Whatever the records say, set them down exactly.
** RECORDS TO PROCESS follows **
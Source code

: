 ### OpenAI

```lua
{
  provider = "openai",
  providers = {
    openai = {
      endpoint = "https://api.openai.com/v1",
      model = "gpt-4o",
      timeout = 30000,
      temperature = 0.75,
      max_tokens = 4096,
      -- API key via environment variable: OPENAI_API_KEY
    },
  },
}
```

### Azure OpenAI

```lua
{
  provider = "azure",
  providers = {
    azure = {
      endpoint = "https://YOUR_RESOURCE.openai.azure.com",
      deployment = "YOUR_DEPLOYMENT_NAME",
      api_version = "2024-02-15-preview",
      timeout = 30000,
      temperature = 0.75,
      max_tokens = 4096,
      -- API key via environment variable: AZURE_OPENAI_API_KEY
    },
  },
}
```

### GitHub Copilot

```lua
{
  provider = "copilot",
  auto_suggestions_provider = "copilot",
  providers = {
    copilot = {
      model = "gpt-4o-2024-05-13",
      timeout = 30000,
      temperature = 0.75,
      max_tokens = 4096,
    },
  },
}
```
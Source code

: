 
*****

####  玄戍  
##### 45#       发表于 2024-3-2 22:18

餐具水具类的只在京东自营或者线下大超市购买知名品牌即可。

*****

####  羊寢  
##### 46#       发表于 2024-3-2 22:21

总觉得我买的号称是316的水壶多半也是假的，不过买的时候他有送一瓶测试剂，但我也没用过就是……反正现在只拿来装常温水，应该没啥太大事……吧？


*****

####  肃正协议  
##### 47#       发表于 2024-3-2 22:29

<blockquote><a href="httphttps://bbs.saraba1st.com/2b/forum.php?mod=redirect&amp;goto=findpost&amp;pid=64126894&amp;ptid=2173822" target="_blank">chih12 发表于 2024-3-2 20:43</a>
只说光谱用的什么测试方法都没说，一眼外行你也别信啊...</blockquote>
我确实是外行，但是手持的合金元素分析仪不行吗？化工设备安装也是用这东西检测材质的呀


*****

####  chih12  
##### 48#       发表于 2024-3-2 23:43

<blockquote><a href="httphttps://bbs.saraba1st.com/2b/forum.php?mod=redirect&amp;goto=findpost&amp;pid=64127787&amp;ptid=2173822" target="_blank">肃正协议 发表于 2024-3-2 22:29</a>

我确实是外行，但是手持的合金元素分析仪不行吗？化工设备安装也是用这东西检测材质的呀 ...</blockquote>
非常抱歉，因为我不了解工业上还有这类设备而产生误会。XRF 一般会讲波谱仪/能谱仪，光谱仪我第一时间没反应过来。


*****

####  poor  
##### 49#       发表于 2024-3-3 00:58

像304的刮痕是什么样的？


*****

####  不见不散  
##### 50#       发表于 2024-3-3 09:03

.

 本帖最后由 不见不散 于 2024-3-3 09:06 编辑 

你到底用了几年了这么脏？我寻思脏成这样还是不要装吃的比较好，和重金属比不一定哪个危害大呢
** End of RECORDS TO PROCESS **
* THE ANSWER:
Source code

: ### OpenAI

```lua
{
  provider = "openai",
  providers = {
    openai = {
      endpoint = "https://api.openai.com/v1",
      model = "gpt-4o",
      timeout = 30000,
      temperature = 0.75,
      max_tokens = 4096,
      -- API key via environment variable: OPENAI_API_KEY
    },
  },
}
```

### Azure OpenAI

```lua
{
  provider = "azure",
  providers = {
    azure = {
      endpoint = "https://YOUR_RESOURCE.openai.azure.com",
      deployment = "YOUR_DEPLOYMENT_NAME",
      api_version = "2024-02-15-preview",
      timeout = 30000,
      temperature = 0.75,
      max_tokens = 4096,
      -- API key via environment variable: AZURE_OPENAI_API_KEY
    },
  },
}
```

### GitHub Copilot

```lua
{
  provider = "copilot",
  auto_suggestions_provider = "copilot",
  providers = {
    copilot = {
      model = "gpt-4o-2024-05-13",
      timeout = 30000,
      temperature = 0.75,
      max_tokens = 4096,
    },
  },
}
```
Source code

: 
*****

####  玄戍  
##### 45#       发表于 2024-3-2 22:18

餐具水具类的只在京东自营或者线下大超市购买知名品牌即可。

*****

####  羊寢  
##### 46#       发表于 2024-3-2 22:21

总觉得我买的号称是316的水壶多半也是假的，不过买的时候他有送一瓶测试剂，但我也没用过就是……反正现在只拿来装常温水，应该没啥太大事……吧？


*****

####  肃正协议  
##### 47#       发表于 2024-3-2 22:29

<blockquote><a href="httphttps://bbs.saraba1st.com/2b/forum.php?mod=redirect&amp;goto=findpost&amp;pid=64126894&amp;ptid=2173822" target="_blank">chih12 发表于 2024-3-2 20:43</a>
只说光谱用的什么测试方法都没说，一眼外行你也别信啊...</blockquote>
我确实是外行，但是手持的合金元素分析仪不行吗？化工设备安装也是用这东西检测材质的呀


*****

####  chih12  
##### 48#       发表于 2024-3-2 23:43

<blockquote><a href="httphttps://bbs.saraba1st.com/2b/forum.php?mod=redirect&amp;goto=findpost&amp;pid=64127787&amp;ptid=2173822" target="_blank">肃正协议 发表于 2024-3-2 22:29</a>

我确实是外行，但是手持的合金元素分析仪不行吗？化工设备安装也是用这东西检测材质的呀 ...</blockquote>
非常抱歉，因为我不了解工业上还有这类设备而产生误会。XRF 一般会讲波谱仪/能谱仪，光谱仪我第一时间没反应过来。


*****

####  poor  
##### 49#       发表于 2024-3-3 00:58

像304的刮痕是什么样的？


*****

####  不见不散  
##### 50#       发表于 2024-3-3 09:03

.

 本帖最后由 不见不散 于 2024-3-3 09:06 编辑 

你到底用了几年了这么脏？我寻思脏成这样还是不要装吃的比较好，和重金属比不一定哪个危害大呢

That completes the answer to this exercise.